Generation X, which includes people born between 1965 and 1980, are managing to earn higher family incomes than their parents did at the same age, but their net wealth is failing to follow the same trajectory, according to a new report from the Pew Charitable Trusts. Gen Xers earn an average median of $43,000 annually, well above their parents, who only earned an average median of $31,000, adjusting for family size and inflation. Overall, three-quarters of Gen Xers have exceeded their own parents’ family income at the same ages.

Despite receiving higher paychecks, Generation X is not building wealth like their parents. Excluding home equity, which Gen Xers lost at higher a rate than other generations due to the Great Recession, the typical Gen Xer holds nearly $13,100 in wealth. In comparison, their parents’ wealth totaled $18,350 at the same age. Gen Xers lost nearly half of their wealth between 2007 and 2010, more than any other generation during the recession.

The report explains: “This gap is cause for concern. If the members of Generation X are unable to translate their higher incomes into wealth holdings, they will remain more financially fragile than the previous generation, especially as they move toward retirement, and at a disadvantage in terms of their own and their children’s mobility prospects.”

What’s holding back Generation X from building wealth? The aftershocks of the recession are still being felt across the economy, but Gen Xers are also saddled with more debt than their parents. In fact, 97 percent report holding some form of student loan, medical, credit card, or other debt. Gen Xers owe nearly six times as much as their parents did at the same age: $7,232 versus only $1,237. Nearly four in 10 Gen Xers who have college degrees and have more income than their parents are saddled with student loan debt, with a median amount owed of $25,000.

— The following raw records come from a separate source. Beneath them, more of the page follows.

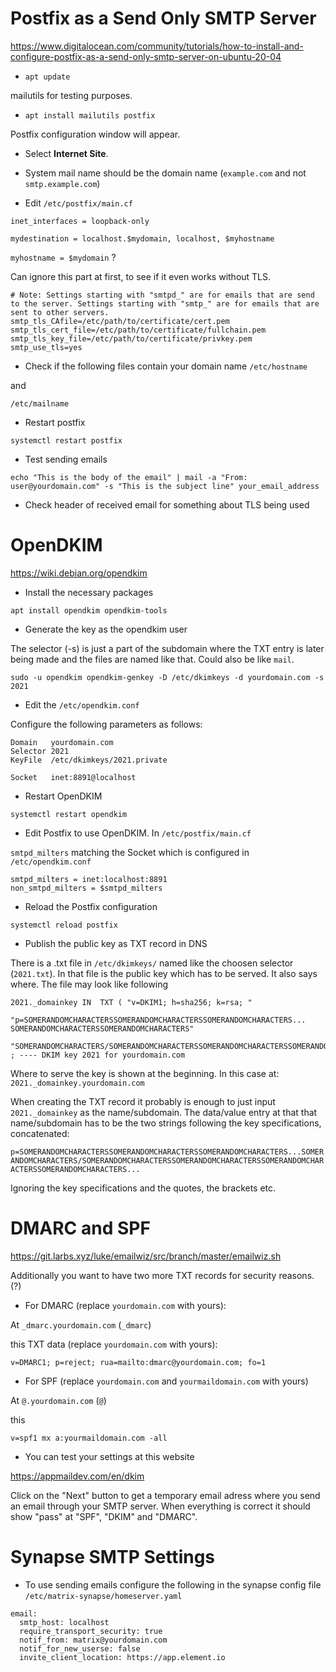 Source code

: # Postfix as a Send Only SMTP Server

https://www.digitalocean.com/community/tutorials/how-to-install-and-configure-postfix-as-a-send-only-smtp-server-on-ubuntu-20-04

- `apt update`

mailutils for testing purposes.
- `apt install mailutils postfix`

Postfix configuration window will appear. 
- Select **Internet Site**.
- System mail name should be the domain name (`example.com` and not `smtp.example.com`)

- Edit `/etc/postfix/main.cf`

`inet_interfaces = loopback-only`

`mydestination = localhost.$mydomain, localhost, $myhostname`

`myhostname = $mydomain` ?


Can ignore this part at first, to see if it even works without TLS.

```
# Note: Settings starting with "smtpd_" are for emails that are send to the server. Settings starting with "smtp_" are for emails that are sent to other servers.
smtp_tls_CAfile=/etc/path/to/certificate/cert.pem
smtp_tls_cert_file=/etc/path/to/certificate/fullchain.pem
smtp_tls_key_file=/etc/path/to/certificate/privkey.pem
smtp_use_tls=yes
```

- Check if the following files contain your domain name
`/etc/hostname`

and

`/etc/mailname`


- Restart postfix

`systemctl restart postfix`

- Test sending emails

`echo "This is the body of the email" | mail -a "From: user@yourdomain.com" -s "This is the subject line" your_email_address`

- Check header of received email for something about TLS being used

# OpenDKIM

https://wiki.debian.org/opendkim

- Install the necessary packages

`apt install opendkim opendkim-tools`

- Generate the key as the opendkim user

The selector (-s) is just a part of the subdomain where the TXT entry is later being made and the files are named like that. Could also be like `mail`.

`sudo -u opendkim opendkim-genkey -D /etc/dkimkeys -d yourdomain.com -s 2021`

- Edit the `/etc/opendkim.conf`

Configure the following parameters as follows:

```
Domain   yourdomain.com
Selector 2021
KeyFile  /etc/dkimkeys/2021.private

Socket   inet:8891@localhost
```

- Restart OpenDKIM

`systemctl restart opendkim`

- Edit Postfix to use OpenDKIM. In `/etc/postfix/main.cf`

`smtpd_milters` matching the Socket which is configured in `/etc/opendkim.conf`

```
smtpd_milters = inet:localhost:8891
non_smtpd_milters = $smtpd_milters
```

- Reload the Postfix configuration

`systemctl reload postfix`

- Publish the public key as TXT record in DNS

There is a .txt file in `/etc/dkimkeys/` named like the choosen selector (`2021.txt`).
In that file is the public key which has to be served. It also says where.
The file may look like following

```
2021._domainkey	IN	TXT	( "v=DKIM1; h=sha256; k=rsa; "
	  "p=SOMERANDOMCHARACTERSSOMERANDOMCHARACTERSSOMERANDOMCHARACTERS...
SOMERANDOMCHARACTERSSOMERANDOMCHARACTERS"
    "SOMERANDOMCHARACTERS/SOMERANDOMCHARACTERSSOMERANDOMCHARACTERSSOMERANDOMCHARACTERSSOMERANDOMCHARACTERS...") ; ---- DKIM key 2021 for yourdomain.com
```

Where to serve the key is shown at the beginning. In this case at: 
`2021._domainkey.yourdomain.com`

When creating the TXT record it probably is enough to just input `2021._domainkey` as the name/subdomain.
The data/value entry at that that name/subdomain has to be the two strings following the key specifications, concatenated:

`p=SOMERANDOMCHARACTERSSOMERANDOMCHARACTERSSOMERANDOMCHARACTERS...SOMERANDOMCHARACTERS/SOMERANDOMCHARACTERSSOMERANDOMCHARACTERSSOMERANDOMCHARACTERSSOMERANDOMCHARACTERS...`

Ignoring the key specifications and the quotes, the brackets etc.

# DMARC and SPF

https://git.larbs.xyz/luke/emailwiz/src/branch/master/emailwiz.sh

Additionally you want to have two more TXT records for security reasons. (?)

- For DMARC (replace `yourdomain.com` with yours):

At `_dmarc.yourdomain.com` (`_dmarc`)

this TXT data (replace `yourdomain.com` with yours):

`v=DMARC1; p=reject; rua=mailto:dmarc@yourdomain.com; fo=1`

- For SPF (replace `yourdomain.com` and `yourmaildomain.com` with yours)

At `@.yourdomain.com` (`@`)

this

`v=spf1 mx a:yourmaildomain.com -all`

- You can test your settings at this website

https://appmaildev.com/en/dkim

Click on the "Next" button to get a temporary email adress where you send an email through your SMTP server.
When everything is correct it should show "pass" at "SPF", "DKIM" and "DMARC".


# Synapse SMTP Settings

- To use sending emails configure the following in the synapse config file `/etc/matrix-synapse/homeserver.yaml`

```
email:
  smtp_host: localhost
  require_transport_security: true
  notif_from: matrix@yourdomain.com
  notif_for_new_userse: false
  invite_client_location: https://app.element.io
```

“Their debt burdens and inadequate savings cause a ripple effect throughout their balance sheets,” says the report. “Low levels of savings mean that many Gen Xers could have difficulties weathering unexpected and costly life events such as unemployment or a health issue. An inadequate financial cushion could also put Gen Xers’ future economic security at risk, given that they are already behind previous generations with respect to their retirement preparedness. The drag of student loan debt could prevent many Gen Xers from providing for their own children’s college aspirations, creating an intergenerational reach of student debt.”